[Material for this task — start]

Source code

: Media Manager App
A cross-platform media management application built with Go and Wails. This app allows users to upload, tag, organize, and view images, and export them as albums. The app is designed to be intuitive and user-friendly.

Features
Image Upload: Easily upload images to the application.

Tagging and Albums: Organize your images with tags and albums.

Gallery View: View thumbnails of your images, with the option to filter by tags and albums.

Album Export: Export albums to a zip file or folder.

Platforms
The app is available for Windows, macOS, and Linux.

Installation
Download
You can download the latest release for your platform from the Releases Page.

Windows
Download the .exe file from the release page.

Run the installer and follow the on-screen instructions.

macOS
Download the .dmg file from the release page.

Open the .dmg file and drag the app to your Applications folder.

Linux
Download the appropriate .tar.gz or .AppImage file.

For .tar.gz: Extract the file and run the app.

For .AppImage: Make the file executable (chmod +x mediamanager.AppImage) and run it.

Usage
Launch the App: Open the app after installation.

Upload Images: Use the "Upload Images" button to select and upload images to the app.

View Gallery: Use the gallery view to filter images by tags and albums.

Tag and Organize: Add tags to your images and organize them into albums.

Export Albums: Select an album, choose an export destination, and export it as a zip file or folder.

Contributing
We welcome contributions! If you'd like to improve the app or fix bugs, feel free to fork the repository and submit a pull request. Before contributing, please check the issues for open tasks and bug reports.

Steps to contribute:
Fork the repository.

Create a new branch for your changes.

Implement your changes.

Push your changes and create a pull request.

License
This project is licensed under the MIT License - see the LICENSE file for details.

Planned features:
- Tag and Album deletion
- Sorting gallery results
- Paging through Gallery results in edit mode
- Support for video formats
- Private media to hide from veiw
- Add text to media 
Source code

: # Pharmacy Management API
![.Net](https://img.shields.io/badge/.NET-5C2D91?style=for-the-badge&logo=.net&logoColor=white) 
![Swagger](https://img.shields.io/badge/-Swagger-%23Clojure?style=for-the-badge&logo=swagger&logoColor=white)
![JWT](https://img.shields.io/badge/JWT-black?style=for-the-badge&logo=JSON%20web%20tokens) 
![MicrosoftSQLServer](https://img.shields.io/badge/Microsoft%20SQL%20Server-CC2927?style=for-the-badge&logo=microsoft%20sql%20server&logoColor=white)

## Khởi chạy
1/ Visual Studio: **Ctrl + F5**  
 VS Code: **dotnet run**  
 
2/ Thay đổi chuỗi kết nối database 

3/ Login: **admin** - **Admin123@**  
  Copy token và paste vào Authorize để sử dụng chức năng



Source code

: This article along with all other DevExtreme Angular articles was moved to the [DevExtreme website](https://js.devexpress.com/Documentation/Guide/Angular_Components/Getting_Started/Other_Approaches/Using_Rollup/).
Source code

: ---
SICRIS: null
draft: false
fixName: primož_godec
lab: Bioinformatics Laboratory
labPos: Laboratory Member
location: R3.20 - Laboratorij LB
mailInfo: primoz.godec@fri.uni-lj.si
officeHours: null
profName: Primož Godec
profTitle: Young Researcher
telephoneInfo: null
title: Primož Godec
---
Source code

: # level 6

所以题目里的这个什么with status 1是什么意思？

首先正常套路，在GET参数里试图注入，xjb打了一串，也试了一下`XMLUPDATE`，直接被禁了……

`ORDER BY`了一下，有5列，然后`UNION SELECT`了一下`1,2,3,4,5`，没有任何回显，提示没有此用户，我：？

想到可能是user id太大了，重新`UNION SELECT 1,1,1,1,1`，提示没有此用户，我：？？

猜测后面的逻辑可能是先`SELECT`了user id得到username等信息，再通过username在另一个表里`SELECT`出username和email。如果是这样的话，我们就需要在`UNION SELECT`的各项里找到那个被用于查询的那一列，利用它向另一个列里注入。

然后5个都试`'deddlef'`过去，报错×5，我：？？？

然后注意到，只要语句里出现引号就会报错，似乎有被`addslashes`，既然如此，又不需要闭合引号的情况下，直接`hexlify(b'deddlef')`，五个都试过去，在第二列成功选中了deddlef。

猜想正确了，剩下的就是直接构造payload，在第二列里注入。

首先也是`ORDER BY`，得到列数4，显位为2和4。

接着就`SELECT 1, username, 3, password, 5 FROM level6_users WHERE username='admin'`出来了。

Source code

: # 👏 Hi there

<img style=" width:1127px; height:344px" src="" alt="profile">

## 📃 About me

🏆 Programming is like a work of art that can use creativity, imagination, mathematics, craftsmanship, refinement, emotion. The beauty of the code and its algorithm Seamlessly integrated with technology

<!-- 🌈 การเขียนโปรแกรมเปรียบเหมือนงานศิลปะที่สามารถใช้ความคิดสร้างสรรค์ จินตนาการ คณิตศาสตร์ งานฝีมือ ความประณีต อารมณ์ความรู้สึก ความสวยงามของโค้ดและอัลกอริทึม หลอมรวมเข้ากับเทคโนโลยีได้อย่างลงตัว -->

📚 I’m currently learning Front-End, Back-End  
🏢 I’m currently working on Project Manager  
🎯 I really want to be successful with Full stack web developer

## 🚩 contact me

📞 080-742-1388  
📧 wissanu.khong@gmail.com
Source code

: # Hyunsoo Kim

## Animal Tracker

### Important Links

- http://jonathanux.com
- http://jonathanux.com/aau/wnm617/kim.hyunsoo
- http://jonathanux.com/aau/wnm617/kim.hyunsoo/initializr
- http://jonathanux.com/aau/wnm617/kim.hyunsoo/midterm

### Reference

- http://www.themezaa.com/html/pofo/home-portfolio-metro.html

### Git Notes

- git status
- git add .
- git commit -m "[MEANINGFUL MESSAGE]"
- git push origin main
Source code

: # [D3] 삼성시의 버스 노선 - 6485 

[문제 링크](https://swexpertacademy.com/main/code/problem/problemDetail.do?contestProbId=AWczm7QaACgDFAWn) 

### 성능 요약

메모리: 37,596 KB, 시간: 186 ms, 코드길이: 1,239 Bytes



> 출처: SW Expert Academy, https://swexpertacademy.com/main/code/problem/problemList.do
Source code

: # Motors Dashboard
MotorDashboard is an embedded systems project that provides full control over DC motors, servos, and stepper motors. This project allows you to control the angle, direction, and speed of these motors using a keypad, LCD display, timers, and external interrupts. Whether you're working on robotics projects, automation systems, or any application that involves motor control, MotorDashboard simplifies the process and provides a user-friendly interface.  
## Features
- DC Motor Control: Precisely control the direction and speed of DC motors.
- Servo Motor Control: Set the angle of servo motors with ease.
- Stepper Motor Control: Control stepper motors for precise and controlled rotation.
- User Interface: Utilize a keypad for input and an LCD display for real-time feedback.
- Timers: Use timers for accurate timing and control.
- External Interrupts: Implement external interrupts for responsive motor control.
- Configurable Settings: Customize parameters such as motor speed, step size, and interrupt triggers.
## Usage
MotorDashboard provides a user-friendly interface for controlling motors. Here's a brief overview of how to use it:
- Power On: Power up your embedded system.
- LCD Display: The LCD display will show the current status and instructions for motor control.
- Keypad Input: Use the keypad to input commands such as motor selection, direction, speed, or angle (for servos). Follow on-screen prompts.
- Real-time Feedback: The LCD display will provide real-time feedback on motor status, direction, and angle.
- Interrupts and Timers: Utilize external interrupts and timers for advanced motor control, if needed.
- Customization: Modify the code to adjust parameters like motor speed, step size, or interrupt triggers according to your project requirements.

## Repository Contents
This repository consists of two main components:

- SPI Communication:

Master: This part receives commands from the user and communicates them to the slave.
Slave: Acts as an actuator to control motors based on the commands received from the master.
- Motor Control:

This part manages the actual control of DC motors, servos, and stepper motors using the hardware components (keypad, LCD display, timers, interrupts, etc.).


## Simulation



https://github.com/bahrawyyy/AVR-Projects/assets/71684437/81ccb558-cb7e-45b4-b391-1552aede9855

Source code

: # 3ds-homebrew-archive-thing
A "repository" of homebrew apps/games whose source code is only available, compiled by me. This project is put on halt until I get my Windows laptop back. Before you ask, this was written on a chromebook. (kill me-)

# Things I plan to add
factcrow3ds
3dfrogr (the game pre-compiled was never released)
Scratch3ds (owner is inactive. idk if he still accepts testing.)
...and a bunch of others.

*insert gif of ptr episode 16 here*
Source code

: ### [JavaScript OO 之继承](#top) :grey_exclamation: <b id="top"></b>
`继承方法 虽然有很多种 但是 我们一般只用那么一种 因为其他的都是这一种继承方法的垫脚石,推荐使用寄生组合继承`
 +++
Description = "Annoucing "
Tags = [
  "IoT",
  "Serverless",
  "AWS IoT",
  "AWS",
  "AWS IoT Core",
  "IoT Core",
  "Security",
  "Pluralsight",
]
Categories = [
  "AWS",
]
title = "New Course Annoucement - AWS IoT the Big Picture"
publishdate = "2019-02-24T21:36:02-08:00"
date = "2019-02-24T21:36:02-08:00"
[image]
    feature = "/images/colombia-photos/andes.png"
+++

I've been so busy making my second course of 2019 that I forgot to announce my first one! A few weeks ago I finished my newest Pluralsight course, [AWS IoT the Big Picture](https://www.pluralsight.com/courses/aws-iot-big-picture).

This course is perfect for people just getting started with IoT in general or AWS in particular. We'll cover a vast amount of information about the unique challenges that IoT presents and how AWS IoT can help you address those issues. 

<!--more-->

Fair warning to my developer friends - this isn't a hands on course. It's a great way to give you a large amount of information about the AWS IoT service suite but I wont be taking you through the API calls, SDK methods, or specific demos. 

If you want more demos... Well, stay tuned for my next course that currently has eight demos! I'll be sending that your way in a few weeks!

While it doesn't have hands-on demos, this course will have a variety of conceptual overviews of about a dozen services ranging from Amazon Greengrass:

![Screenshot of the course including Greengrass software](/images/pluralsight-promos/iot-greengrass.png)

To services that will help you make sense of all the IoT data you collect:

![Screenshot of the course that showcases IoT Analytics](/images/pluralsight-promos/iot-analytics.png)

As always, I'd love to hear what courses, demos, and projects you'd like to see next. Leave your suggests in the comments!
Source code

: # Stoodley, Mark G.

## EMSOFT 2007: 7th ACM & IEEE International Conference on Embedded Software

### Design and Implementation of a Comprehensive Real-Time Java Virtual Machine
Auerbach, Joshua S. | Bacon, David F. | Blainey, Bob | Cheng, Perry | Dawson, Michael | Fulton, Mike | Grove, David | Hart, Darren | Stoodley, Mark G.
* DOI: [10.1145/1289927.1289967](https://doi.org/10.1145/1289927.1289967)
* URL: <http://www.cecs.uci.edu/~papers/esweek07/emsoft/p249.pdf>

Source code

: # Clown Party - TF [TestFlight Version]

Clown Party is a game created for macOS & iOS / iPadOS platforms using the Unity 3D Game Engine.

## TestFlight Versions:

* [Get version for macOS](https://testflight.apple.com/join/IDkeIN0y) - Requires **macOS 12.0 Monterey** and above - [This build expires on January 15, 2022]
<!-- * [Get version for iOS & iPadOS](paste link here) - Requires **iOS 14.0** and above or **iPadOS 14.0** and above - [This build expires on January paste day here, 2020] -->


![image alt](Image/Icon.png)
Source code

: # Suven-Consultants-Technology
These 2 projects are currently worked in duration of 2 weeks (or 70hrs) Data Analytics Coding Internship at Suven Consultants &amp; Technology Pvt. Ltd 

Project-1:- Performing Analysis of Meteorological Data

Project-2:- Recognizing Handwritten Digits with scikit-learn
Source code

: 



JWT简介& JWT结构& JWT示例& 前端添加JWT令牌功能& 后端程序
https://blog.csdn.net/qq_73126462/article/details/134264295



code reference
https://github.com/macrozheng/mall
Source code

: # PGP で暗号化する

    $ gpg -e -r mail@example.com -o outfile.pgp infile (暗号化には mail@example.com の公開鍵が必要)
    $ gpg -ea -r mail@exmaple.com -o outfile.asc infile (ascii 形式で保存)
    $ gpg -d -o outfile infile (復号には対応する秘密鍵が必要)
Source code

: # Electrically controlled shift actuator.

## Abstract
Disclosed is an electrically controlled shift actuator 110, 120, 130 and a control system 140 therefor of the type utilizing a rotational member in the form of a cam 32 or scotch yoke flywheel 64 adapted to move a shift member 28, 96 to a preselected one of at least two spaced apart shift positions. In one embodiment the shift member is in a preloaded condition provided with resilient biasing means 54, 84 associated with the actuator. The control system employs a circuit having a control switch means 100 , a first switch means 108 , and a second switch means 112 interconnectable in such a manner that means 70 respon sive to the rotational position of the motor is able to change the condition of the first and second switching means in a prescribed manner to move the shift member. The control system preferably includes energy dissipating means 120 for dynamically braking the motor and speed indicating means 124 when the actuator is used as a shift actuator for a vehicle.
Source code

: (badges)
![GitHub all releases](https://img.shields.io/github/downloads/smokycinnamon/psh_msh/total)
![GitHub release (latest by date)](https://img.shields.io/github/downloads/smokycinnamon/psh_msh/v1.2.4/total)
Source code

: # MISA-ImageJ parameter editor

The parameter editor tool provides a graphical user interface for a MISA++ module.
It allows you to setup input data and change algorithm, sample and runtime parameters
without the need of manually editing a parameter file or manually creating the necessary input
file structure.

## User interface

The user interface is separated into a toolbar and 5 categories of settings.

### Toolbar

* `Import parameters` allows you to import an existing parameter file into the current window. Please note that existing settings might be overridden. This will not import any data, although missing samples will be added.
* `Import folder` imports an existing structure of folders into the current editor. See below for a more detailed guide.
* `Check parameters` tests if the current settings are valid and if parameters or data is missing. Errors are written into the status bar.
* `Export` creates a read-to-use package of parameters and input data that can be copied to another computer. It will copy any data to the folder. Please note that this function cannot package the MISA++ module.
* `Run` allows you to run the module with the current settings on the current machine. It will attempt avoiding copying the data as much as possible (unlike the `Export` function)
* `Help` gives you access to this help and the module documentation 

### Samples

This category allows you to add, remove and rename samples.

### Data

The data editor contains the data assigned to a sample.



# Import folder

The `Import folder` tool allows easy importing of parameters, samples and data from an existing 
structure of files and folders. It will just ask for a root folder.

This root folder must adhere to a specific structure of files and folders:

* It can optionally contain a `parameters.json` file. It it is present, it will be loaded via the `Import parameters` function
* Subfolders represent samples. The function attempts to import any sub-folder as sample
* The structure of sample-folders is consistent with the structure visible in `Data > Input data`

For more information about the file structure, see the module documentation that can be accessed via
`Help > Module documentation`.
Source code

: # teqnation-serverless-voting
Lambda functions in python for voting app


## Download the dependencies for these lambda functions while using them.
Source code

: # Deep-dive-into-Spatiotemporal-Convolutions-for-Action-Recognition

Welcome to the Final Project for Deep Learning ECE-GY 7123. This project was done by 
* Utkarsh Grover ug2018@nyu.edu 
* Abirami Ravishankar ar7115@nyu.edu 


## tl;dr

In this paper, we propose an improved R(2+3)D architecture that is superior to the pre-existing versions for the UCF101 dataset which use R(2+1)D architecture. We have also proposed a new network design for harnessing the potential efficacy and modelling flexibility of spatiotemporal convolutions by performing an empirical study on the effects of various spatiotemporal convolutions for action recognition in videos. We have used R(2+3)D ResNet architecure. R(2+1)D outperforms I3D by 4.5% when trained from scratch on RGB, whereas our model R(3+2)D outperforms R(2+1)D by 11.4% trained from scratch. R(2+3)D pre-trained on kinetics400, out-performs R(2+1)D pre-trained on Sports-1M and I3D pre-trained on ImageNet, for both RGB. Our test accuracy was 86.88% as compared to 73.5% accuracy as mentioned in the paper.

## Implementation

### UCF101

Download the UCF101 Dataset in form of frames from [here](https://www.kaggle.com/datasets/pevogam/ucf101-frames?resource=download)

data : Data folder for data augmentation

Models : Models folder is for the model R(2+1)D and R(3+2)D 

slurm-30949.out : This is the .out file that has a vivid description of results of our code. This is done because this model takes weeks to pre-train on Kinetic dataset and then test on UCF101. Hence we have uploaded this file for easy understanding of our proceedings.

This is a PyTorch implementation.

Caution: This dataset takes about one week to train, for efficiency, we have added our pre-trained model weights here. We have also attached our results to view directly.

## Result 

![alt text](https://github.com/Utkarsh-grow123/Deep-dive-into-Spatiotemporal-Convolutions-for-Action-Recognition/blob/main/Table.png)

[Material for this task — finish]

● **Exercise goal**: Write out the lines of the entries, word for word, from the first through the one containing "Download the appropriate", and stop at that line.

● **Output of the exercise**:
Source code

: Media Manager App
A cross-platform media management application built with Go and Wails. This app allows users to upload, tag, organize, and view images, and export them as albums. The app is designed to be intuitive and user-friendly.

Features
Image Upload: Easily upload images to the application.

Tagging and Albums: Organize your images with tags and albums.

Gallery View: View thumbnails of your images, with the option to filter by tags and albums.

Album Export: Export albums to a zip file or folder.

Platforms
The app is available for Windows, macOS, and Linux.

Installation
Download
You can download the latest release for your platform from the Releases Page.

Windows
Download the .exe file from the release page.

Run the installer and follow the on-screen instructions.

macOS
Download the .dmg file from the release page.

Open the .dmg file and drag the app to your Applications folder.

Linux
Download the appropriate .tar.gz or .AppImage file.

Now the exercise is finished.